Minister of Industries
- In office 13 January 1972 – 26 January 1975
- Prime Minister: Sheikh Mujibur Rahman
- Preceded by: Position established
- Succeeded by: Abul Hasnat Muhammad Qamaruzzaman

1st Vice President of Bangladesh
- In office 17 April 1971 – 12 January 1972
- Prime Minister: Tajuddin Ahmad
- Preceded by: Position established
- In office 25 January 1975 – 15 August 1975
- Prime Minister: Muhammad Mansur Ali
- Succeeded by: Mohammad Mohammadullah
- President: Sheikh Mujibur Rahman

Acting President of Provisional Government of Bangladesh
- In office 17 April 1971 – 10 January 1972
- Prime Minister: Tajuddin Ahmad
- Preceded by: Position established
- Succeeded by: Position abolished

Personal details
- Born: 18 February 1925 Kishoreganj, Bengal, British India
- Died: 3 November 1975 (aged 50) Dacca Central Jail, Dhaka, Bangladesh
- Party: Bangladesh Krishak Sramik Awami League (1975)
- Other political affiliations: All-India Muslim League (before 1949) Awami League (1949–1975)
- Children: 6 Including Shafayet, Zakia & Ashraful
- Relatives: Sayed Farooq-ur-Rahman (nephew)
- Alma mater: University of Dhaka
- Awards: Independence Award

= Syed Nazrul Islam =

Acting President of Provisional government of Bangladesh

Syed Nazrul Islam (Note: সৈয়দ নজরুল ইসলাম) (1925 – 3 November 1975) was a Bangladeshi politician and a senior leader of the Awami League.
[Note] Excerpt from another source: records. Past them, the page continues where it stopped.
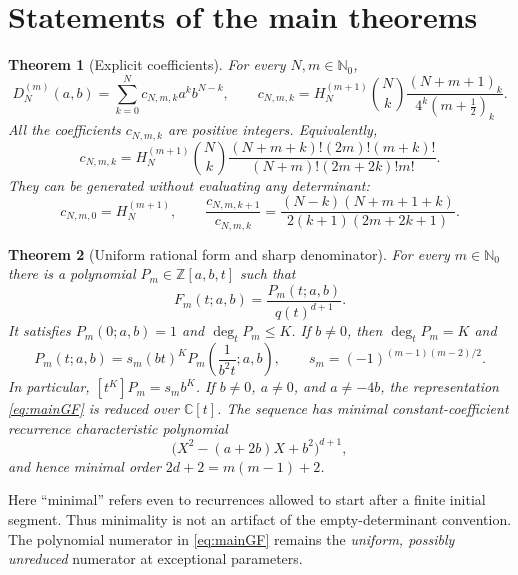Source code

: \documentclass[11pt,a4paper]{article}
\numberwithin{equation}{section}
\newtheorem{theorem}{Theorem}[section]
\theoremstyle{definition}
\theoremstyle{remark}
\newcommand{\NN}{\mathbb N_0}
\newcommand{\CC}{\mathbb C}
\newcommand{\ZZ}{\mathbb Z}
\newcommand{\D}[2]{D_{#1}^{(#2)}}
\newcommand{\HH}[2]{H_{#1}^{(#2)}}
\begin{document}
\section{Statements of the main theorems}\label{sec:main}

\begin{theorem}[Explicit coefficients]\label{thm:coeff}
For every $N,m\in\NN$,
\begin{equation}\label{eq:coeff}
 \D{N}{m}(a,b)=\sum_{k=0}^N c_{N,m,k}a^k b^{N-k},\qquad
 c_{N,m,k}=\HH{N}{m+1}\binom Nk
       \frac{(N+m+1)_k}{4^k(m+\tfrac12)_k}.
\end{equation}
All the coefficients $c_{N,m,k}$ are positive integers.  Equivalently,
\begin{equation}\label{eq:coeff-factorial}
 c_{N,m,k}=\HH{N}{m+1}\binom Nk
 \frac{(N+m+k)!(2m)!(m+k)!}
 {(N+m)!(2m+2k)!m!}.
\end{equation}
They can be generated without evaluating any determinant:
\begin{equation}\label{eq:coeff-update}
 c_{N,m,0}=\HH{N}{m+1},\qquad
 \frac{c_{N,m,k+1}}{c_{N,m,k}}=
 \frac{(N-k)(N+m+1+k)}{2(k+1)(2m+2k+1)}.
\end{equation}
\end{theorem}

\begin{theorem}[Uniform rational form and sharp denominator]\label{thm:main}
For every $m\in\NN$ there is a polynomial $P_m\in\ZZ[a,b,t]$ such that
\begin{equation}\label{eq:mainGF}
 F_m(t;a,b)=\frac{P_m(t;a,b)}{q(t)^{d+1}}.
\end{equation}
It satisfies $P_m(0;a,b)=1$ and $\deg_t P_m\leq K$.
If $b\ne0$, then $\deg_t P_m=K$ and
\begin{equation}\label{eq:reciprocity}
 P_m(t;a,b)=s_m(bt)^K P_m\!\left(\frac{1}{b^2t};a,b\right),
 \qquad s_m=(-1)^{(m-1)(m-2)/2}.
\end{equation}
In particular, $[t^K]P_m=s_m b^K$.
If $b\ne0$, $a\ne0$, and $a\ne-4b$, the representation
\eqref{eq:mainGF} is reduced over $\CC[t]$.  The sequence has minimal
constant-coefficient recurrence characteristic polynomial
\begin{equation}\label{eq:charpoly}
 \bigl(X^2-(a+2b)X+b^2\bigr)^{d+1},
\end{equation}
and hence minimal order $2d+2=m(m-1)+2$.
\end{theorem}

Here ``minimal'' refers even to recurrences allowed to start after a
finite initial segment.  Thus minimality is not an artifact of the
empty-determinant convention.  The polynomial numerator in
\eqref{eq:mainGF} remains the \emph{uniform, possibly unreduced} numerator
at exceptional parameters.
\end{document}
During the Bangladesh War of Independence, he was declared as the Acting President of Bangladesh by the Provisional Government.

==Early life==
Syed Nazrul Islam was born in 1925 into a Bengali Muslim family of Syeds in the village of Bir Dampara, Jashodal Union in Kishoreganj (then Mymensingh District) of the Bengal Presidency. He obtained degrees in history and law from the University of Dhaka and was an active student political leader in the Muslim League. Nazrul Islam captained his college's cricket and hockey teams and participated in the Pakistan movement. He entered the civil service of Pakistan in 1949 but resigned in 1951 to work as a professor of history at the Ananda Mohan College in Mymensingh, where he also practised law.

==Political career==
Nazrul Islam's political career began when he joined the Awami Muslim League and participated in the Language Movement in 1952, for which he was arrested by police. He would rise to various provincial and central party leadership positions, becoming a close confidant of the party's leader, Sheikh Mujib. He was jailed during the Six Point Demand movement. He was elected to the National Assembly of Pakistan in 1970, where he served briefly as deputy leader of the majority. Following the arrest of Mujib on 25 March 1971 by Pakistani forces, Syed escaped to Meherpur, Khulna, with other party leaders and proclaimed the independence of Bangladesh. Syed stepped in as the acting president, with Tajuddin Ahmed as the government's prime minister. Syed played a key role in leading the nationalist cause, co-ordinating the BDF guerrilla force, and winning support from India and other nations.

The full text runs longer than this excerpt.